Comment by tomrod

Comment by tomrod 3 days ago

3 replies

It wasn't received as right-wing propaganda at the time. Endorsed by Bill Gates and others less-informed to education research with leanings towards the left.

But it is definitely anti-education and proposes solutions that aren't justified, like the right-wing-aligned push for chartered schools (which tend to be religious in nature, hence the wholesale gobbling for it by the rightwing).

Stanford studies in 2009 & 2013 put the fork in superior performance claims -- no better and no worse than public schools on average. So the charter school miracle is really just cherrypicking with a side of encouraging (or, if malicious, enforcing) segregation (since poorer people both tend to be minorities and tend to not have capacity/time to jump through lottery hoops). With careful planning and policy structure, perhaps good charter schools could overcome their entrance bias (RIP college entrance for either economic class or historically disparaged category), but good luck getting anything like that from the political minds that brought you DOGE and the nonsensical trade war.

matthewowen 3 days ago

> segregation (since poorer people both tend to be minorities and tend to not have capacity/time to jump through lottery hoops)

charter schools tend to have _more_ minority students than public schools. eg in philadelphia, charter schools are 80% black/hispanic versus 71% for the public schools. nationwide they are 60% black/hispanic vs 42% for public schools (https://www.pewresearch.org/short-reads/2024/06/06/us-public...). they're also generally lower income than public schools.
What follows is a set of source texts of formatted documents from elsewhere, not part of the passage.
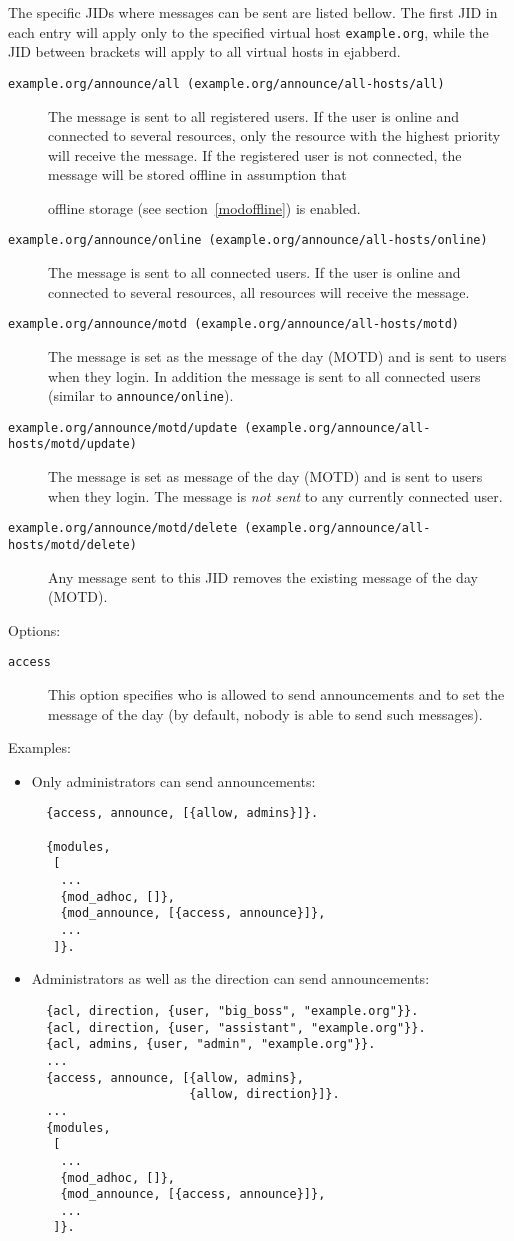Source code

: \documentclass[a4paper,10pt]{book}
\newcommand{\ind}[1]{\begin{latexonly}\index{#1}\end{latexonly}}
\newcommand{\bracehack}{\def\{{\char"7B}\def\}{\char"7D}}
\newcommand{\titem}[1]{\item[\bracehack\texttt{#1}]}
\newcommand{\jid}[1]{\texttt{#1}}
\newcommand{\term}[1]{\texttt{#1}}
\newcommand{\module}[1]{\texttt{#1}}
\newcommand{\modoffline}{\module{mod\_offline}}
\begin{document}
The specific JIDs where messages can be sent are listed bellow.
The first JID in each entry will apply only to the specified virtual host
\jid{example.org}, while the JID between brackets will apply to all virtual
hosts in ejabberd.
\begin{description}
\titem{example.org/announce/all (example.org/announce/all-hosts/all)} The
  message is sent to all registered users. If the user is online and connected
  to several resources, only the resource with the highest priority will receive
  the message. If the registered user is not connected, the message will be
  stored offline in assumption that \ind{modules!\modoffline{}}offline storage
  (see section~\ref{modoffline}) is enabled.
\titem{example.org/announce/online (example.org/announce/all-hosts/online)}The
  message is sent to all connected users. If the user is online and connected
  to several resources, all resources will receive the message.
\titem{example.org/announce/motd (example.org/announce/all-hosts/motd)}The
  message is set as the message of the day (MOTD) and is sent to users when they
  login. In addition the message is sent to all connected users (similar to
  \term{announce/online}).
\titem{example.org/announce/motd/update (example.org/announce/all-hosts/motd/update)}
  The message is set as message of the day (MOTD) and is sent to users when they
  login. The message is \emph{not sent} to any currently connected user.
\titem{example.org/announce/motd/delete (example.org/announce/all-hosts/motd/delete)}
  Any message sent to this JID removes the existing message of the day (MOTD).
\end{description}

Options:
\begin{description}
\titem{access} \ind{options!access}This option specifies who is allowed to
  send announcements and to set the message of the day (by default, nobody is
  able to send such messages).
\end{description}

Examples:
\begin{itemize}
\item Only administrators can send announcements:
  \begin{verbatim}
  {access, announce, [{allow, admins}]}.

  {modules,
   [
    ...
    {mod_adhoc, []},
    {mod_announce, [{access, announce}]},
    ...
   ]}.
\end{verbatim}
\item Administrators as well as the direction can send announcements:
\begin{verbatim}
  {acl, direction, {user, "big_boss", "example.org"}}.
  {acl, direction, {user, "assistant", "example.org"}}.
  {acl, admins, {user, "admin", "example.org"}}.
  ...
  {access, announce, [{allow, admins},
                      {allow, direction}]}.
  ...
  {modules,
   [
    ...
    {mod_adhoc, []},
    {mod_announce, [{access, announce}]},
    ...
   ]}.
\end{verbatim}
\end{itemize}
\end{document}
this is not super surprising because families with money already get school selection within public systems by virtue of spending more to live in better catchments.

i don't really have an opinion on charter schools being good or bad, but at least from what i've seen their primary audience is lower income families (often minorities) who look at their local public school and decide it's not good enough.

  • tomrod 3 days ago

    Aye. This is captured in the next sentence, perhaps the phrasing was not clear:

    > With careful planning and policy structure, perhaps good charter schools could overcome their entrance bias

    It is good when they do, and it is easy to go awry.